Netflix has ordered its first original English-language feature from Canada, but the project may sound a little familiar.
The streaming service announced it has acquired the global rights to the Code 8 sequel, Code 8: Part II, at the 42nd Banff World Media Festival today (June 14).
Production on the Collective Pictures project begins later this year in Canada with returning director Jeff Chan. Cousins Robbie Amell and Stephen Amell reprise their roles from the first film. The trio also produces alongside Chris Paré, who wrote the script alongside Chan, Sherren Lee and Jesse LaVercombe.
“After witnessing the murder of her brother and subsequent cover up, a teenage girl with abnormal abilities seeks the help of an ex-con (Robbie Amell) and his former partner-in-crime (Stephen Amell),” reads the official logline. “Together, they face a unit of corrupt police officers who deploy advanced robotic technology to prevent themselves from being exposed.”
The deal was negotiated by executive producers XYZ Films.
The announcement comes following the original film’s impressive debut on the streaming service outside of Canada in April 2020, when it cracked the then-new Top 10 chart in the U.S. and internationally. At the time Code 8 had also posted VOD returns of roughly $5 million through Apple, Amazon and Vudu.
The original film was distributed by Elevation Pictures in Canada (it originally streamed on Crave) and XYZ Films internationally.
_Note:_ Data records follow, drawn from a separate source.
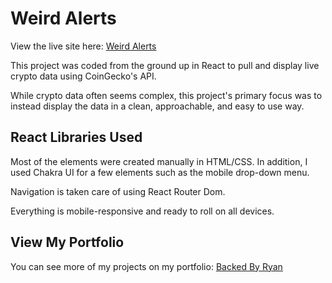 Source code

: # Weird Alerts

View the live site here: [Weird Alerts](http://WeirdAlerts.com/)

This project was coded from the ground up in React to pull and display live crypto data using CoinGecko's API.

While crypto data often seems complex, this project's primary focus was to instead display the data in a clean, approachable, and easy to use way.

## React Libraries Used

Most of the elements were created manually in HTML/CSS.
In addition, I used Chakra UI for a few elements such as the mobile drop-down menu.

Navigation is taken care of using React Router Dom.

Everything is mobile-responsive and ready to roll on all devices.

## View My Portfolio

You can see more of my projects on my portfolio: [Backed By Ryan](http://backedbyryan.com)

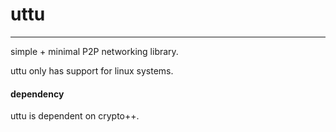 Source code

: # uttu
---
simple + minimal P2P networking library.

uttu only has support for linux systems.

#### dependency
uttu is dependent on crypto++.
The movie revolves around a group of people born with supernatural abilities, deemed “specials.” In order to survive in a world where the other 96% of the population shuns them, the specials are forced into a world of crime and poverty.
Kari Matchett, Lawrence Bayne, Jai Jai Jones, Sung Kang, Alex Mallari Jr. and Aaron Abrams also starred in the first instalment.
Code 8 began with a 10-minute short for an Indiegogo campaign in 2016 that surged into the largest-ever crowd-funded campaign for a Canadian film after it received $2.4 million in a little over a month. A spinoff series was also developed for the short-lived streaming service Quibi in December 2019, but it never went ahead as the service shut down in December 2020, less than seven months after launch.
Code 8: Part II was first announced in early June.